この章では、主に2つの観点から、義歯の汚れがどのようにして高齢者の肺炎発症へとつながるのかを具体的に解説します。

  1. 義歯の表面に細菌が増殖しやすい
  2. 飲み込むときに細菌が気道へ入りやすくなる

義歯の表面に細菌が増殖しやすい

義歯の素材や形状は、食べかすや唾液が残りやすい構造になっています。特に毎日の清掃を怠ると、義歯表面に細菌がどんどん繁殖し、細菌の塊(バイオフィルム)が形成されやすくなります。このバイオフィルムには、口の中の常在菌だけでなく、病原性の高い細菌も含まれることがあります。

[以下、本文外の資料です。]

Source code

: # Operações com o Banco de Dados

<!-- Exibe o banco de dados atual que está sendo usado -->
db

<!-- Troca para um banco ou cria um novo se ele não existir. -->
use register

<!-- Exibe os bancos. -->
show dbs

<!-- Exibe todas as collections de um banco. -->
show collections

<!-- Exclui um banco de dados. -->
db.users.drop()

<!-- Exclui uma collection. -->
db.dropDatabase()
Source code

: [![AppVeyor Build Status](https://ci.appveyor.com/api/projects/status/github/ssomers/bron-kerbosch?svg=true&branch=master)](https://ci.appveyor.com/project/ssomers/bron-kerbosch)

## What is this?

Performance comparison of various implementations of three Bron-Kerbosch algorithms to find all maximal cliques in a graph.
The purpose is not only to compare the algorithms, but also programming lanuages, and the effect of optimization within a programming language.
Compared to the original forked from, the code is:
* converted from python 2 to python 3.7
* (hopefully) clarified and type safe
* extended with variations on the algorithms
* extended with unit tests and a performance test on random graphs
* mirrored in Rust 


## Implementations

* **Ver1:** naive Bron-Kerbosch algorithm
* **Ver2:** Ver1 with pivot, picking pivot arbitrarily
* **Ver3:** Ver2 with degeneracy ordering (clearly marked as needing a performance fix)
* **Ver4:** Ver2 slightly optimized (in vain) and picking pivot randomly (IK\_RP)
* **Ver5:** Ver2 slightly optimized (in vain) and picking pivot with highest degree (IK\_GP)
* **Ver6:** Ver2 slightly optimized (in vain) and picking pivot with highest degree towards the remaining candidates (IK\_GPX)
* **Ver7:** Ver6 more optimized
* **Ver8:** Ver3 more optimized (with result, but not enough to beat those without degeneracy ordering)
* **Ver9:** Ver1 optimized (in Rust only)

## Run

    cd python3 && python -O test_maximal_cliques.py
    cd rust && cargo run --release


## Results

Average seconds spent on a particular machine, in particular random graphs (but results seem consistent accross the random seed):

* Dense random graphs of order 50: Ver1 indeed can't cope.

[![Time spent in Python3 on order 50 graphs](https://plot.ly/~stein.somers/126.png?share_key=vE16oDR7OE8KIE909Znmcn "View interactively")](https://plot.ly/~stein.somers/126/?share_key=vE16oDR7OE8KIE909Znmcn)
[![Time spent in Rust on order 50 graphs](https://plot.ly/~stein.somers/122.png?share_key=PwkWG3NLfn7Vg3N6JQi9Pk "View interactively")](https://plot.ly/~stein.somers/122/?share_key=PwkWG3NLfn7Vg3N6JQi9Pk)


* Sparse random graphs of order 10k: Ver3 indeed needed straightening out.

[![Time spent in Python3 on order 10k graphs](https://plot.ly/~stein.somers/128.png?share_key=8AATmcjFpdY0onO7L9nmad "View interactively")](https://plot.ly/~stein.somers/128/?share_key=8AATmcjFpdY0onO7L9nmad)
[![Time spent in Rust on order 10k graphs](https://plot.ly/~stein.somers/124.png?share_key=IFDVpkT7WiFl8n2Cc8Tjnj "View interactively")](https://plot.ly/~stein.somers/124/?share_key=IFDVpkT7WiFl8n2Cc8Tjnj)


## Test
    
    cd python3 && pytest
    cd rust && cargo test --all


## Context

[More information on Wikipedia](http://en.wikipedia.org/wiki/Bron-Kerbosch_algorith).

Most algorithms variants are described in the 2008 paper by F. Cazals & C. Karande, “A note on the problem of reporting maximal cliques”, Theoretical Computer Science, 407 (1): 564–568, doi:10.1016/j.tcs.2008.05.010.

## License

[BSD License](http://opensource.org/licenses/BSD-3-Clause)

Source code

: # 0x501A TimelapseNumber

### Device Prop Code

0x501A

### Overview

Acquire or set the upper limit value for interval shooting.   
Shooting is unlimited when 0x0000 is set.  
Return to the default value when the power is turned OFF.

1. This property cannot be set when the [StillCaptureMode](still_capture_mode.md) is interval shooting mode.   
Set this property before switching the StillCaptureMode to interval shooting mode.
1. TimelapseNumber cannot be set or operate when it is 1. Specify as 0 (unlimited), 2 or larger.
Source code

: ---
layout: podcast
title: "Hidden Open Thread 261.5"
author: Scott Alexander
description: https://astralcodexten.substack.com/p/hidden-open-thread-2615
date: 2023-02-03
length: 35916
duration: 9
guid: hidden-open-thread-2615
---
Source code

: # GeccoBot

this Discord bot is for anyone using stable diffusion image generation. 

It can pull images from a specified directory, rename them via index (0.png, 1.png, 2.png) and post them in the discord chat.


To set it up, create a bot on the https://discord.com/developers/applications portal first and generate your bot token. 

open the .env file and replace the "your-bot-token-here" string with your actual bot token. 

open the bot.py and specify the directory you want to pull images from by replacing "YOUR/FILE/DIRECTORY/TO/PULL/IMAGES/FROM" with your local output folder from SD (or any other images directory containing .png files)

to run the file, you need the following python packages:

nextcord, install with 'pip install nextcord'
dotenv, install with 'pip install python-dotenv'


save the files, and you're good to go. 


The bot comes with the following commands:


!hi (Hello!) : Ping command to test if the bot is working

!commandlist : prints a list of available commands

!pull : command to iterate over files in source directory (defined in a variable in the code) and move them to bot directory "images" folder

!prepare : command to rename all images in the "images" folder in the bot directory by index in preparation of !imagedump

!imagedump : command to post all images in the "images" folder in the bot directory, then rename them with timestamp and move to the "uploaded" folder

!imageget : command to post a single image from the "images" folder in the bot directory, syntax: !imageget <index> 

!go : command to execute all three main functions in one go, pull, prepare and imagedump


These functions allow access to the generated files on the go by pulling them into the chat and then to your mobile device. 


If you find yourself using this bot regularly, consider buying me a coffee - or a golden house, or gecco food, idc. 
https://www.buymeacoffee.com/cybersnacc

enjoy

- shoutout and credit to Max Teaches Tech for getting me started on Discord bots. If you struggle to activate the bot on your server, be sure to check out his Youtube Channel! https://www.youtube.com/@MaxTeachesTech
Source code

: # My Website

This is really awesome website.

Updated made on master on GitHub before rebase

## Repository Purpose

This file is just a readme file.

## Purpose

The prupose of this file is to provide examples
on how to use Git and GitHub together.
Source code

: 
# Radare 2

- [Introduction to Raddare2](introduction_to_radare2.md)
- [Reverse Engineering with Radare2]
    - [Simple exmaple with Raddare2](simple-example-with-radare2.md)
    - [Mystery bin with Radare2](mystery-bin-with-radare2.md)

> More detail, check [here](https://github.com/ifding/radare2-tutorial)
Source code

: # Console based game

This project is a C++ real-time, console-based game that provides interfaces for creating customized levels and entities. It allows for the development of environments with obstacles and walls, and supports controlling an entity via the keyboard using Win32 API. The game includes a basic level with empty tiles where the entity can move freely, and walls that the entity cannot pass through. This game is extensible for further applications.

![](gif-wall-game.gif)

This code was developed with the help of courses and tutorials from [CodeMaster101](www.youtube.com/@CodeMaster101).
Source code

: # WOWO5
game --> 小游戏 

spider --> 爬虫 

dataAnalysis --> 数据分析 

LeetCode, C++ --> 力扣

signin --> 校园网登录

高齢者の場合、唾液の分泌量が減ることも多く、細菌が洗い流されにくい状態になりやすいのも問題です。そのため、義歯は天然の歯以上に清掃を徹底しなければ、細菌が増殖しやすくなってしまいます。

飲み込むときに細菌が気道へ入りやすくなる

義歯の表面に増殖した細菌は、飲み込む動作の際に一緒に体内へと入り込みやすくなります。特に高齢者は、加齢や持病などにより飲み込む力(嚥下機能)が低下しているケースが多く、誤って食べ物や唾液と一緒に細菌を気道へ送り込んでしまう危険性が高まります。

これがきっかけとなり、肺に細菌が到達して肺炎を引き起こすことがあります。つまり、義歯の汚れがそのまま肺炎の原因菌となるリスクを孕んでいるのです。